WHAT TO PRODUCE
Please copy every line from the following entries in which the word "linewidth" appears.
Top of RAW DATA
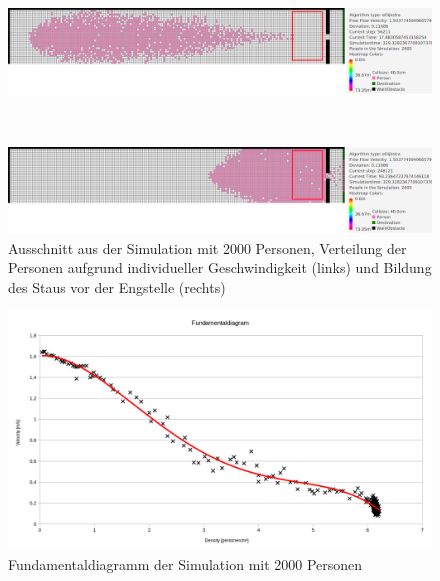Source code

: \begin{figure}
\centering
\begin{minipage}{1\textwidth}
\centering
  \includegraphics[width=1\linewidth]{abbildungen/engstelle/2000P/engstelle2000personenVORmessbereich.png}
\end{minipage}%
\\
\begin{minipage}{1\textwidth}
\centering
  \includegraphics[width=1\linewidth]{abbildungen/engstelle/2000P/engstelle2000personenMAXmessbereich.png} 
 \end{minipage}
\caption{Ausschnitt aus der Simulation mit 2000 Personen, Verteilung der Personen aufgrund individueller Geschwindigkeit (links) und Bildung des Staus vor der Engstelle (rechts)}
\label{fig:engstelle2000p}
\end{figure}

\begin{figure}[ht]
	\centering
  \includegraphics[width=\textwidth]{abbildungen/engstelle/2000P/fundamentalDiagram2000persons.png}
	\caption{Fundamentaldiagramm der Simulation mit 2000 Personen}
	\label{fig:engstelle2000pFUNDA}
\end{figure}

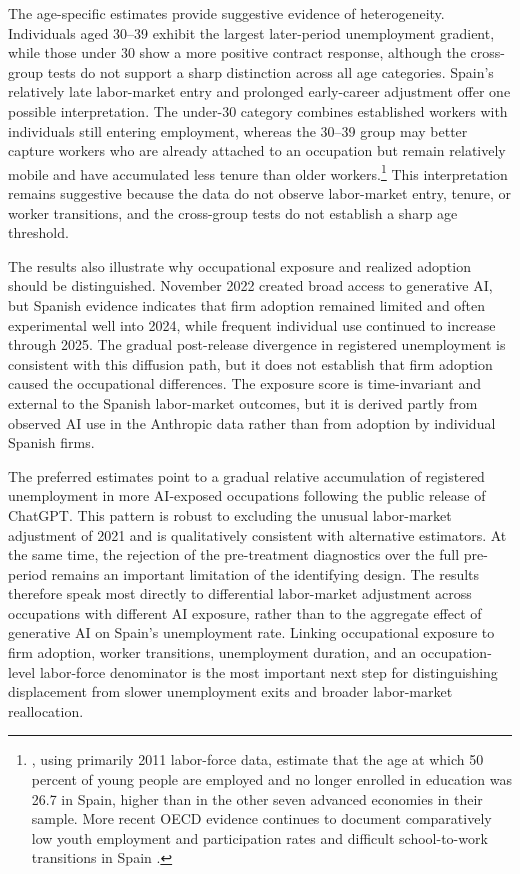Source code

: The age-specific estimates provide suggestive evidence of heterogeneity. Individuals aged 30--39 exhibit the largest later-period unemployment gradient, while those under 30 show a more positive contract response, although the cross-group tests do not support a sharp distinction across all age categories. Spain's relatively late labor-market entry and prolonged early-career adjustment offer one possible interpretation. The under-30 category combines established workers with individuals still entering employment, whereas the 30--39 group may better capture workers who are already attached to an occupation but remain relatively mobile and have accumulated less tenure than older workers.\footnote{\citet{quintini_martin_2014}, using primarily 2011 labor-force data, estimate that the age at which 50 percent of young people are employed and no longer enrolled in education was 26.7 in Spain, higher than in the other seven advanced economies in their sample. More recent OECD evidence continues to document comparatively low youth employment and participation rates and difficult school-to-work transitions in Spain \citep{oecd_spain_2023}.} This interpretation remains suggestive because the data do not observe labor-market entry, tenure, or worker transitions, and the cross-group tests do not establish a sharp age threshold.

The results also illustrate why occupational exposure and realized adoption should be distinguished. November 2022 created broad access to generative AI, but Spanish evidence indicates that firm adoption remained limited and often experimental well into 2024, while frequent individual use continued to increase through 2025. The gradual post-release divergence in registered unemployment is consistent with this diffusion path, but it does not establish that firm adoption caused the occupational differences. The exposure score is time-invariant and external to the Spanish labor-market outcomes, but it is derived partly from observed AI use in the Anthropic data rather than from adoption by individual Spanish firms.

The preferred estimates point to a gradual relative accumulation of registered unemployment in more AI-exposed occupations following the public release of ChatGPT. This pattern is robust to excluding the unusual labor-market adjustment of 2021 and is qualitatively consistent with alternative estimators. At the same time, the rejection of the pre-treatment diagnostics over the full pre-period remains an important limitation of the identifying design. The results therefore speak most directly to differential labor-market adjustment across occupations with different AI exposure, rather than to the aggregate effect of generative AI on Spain's unemployment rate. Linking occupational exposure to firm adoption, worker transitions, unemployment duration, and an occupation-level labor-force denominator is the most important next step for distinguishing displacement from slower unemployment exits and broader labor-market reallocation.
Bottom of RAW DATA
OUTPUT FOR THIS TASK
  \includegraphics[width=1\linewidth]{abbildungen/engstelle/2000P/engstelle2000personenVORmessbereich.png}
  \includegraphics[width=1\linewidth]{abbildungen/engstelle/2000P/engstelle2000personenMAXmessbereich.png} 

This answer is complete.